Collected data:
[Start of section]

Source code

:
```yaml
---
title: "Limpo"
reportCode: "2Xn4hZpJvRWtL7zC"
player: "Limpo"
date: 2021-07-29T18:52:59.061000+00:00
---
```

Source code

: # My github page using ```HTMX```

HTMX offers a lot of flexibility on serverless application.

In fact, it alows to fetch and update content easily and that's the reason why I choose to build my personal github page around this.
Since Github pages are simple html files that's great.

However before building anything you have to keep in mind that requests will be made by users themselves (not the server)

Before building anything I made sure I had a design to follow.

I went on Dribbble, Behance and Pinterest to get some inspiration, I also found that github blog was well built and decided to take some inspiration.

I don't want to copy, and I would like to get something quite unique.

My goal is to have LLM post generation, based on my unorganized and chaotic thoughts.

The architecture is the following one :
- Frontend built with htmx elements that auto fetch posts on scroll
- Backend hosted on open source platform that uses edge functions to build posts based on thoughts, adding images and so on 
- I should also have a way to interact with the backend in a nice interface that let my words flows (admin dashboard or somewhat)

[End of section]

The stretch of entries above that starts with the line containing "- Frontend built" and goes on through the line containing "- Backend hosted" is to be transcribed exactly, and no other line is to be transcribed.

- **Task solution**:
- Frontend built with htmx elements that auto fetch posts on scroll
- Backend hosted on open source platform that uses edge functions to build posts based on thoughts, adding images and so on 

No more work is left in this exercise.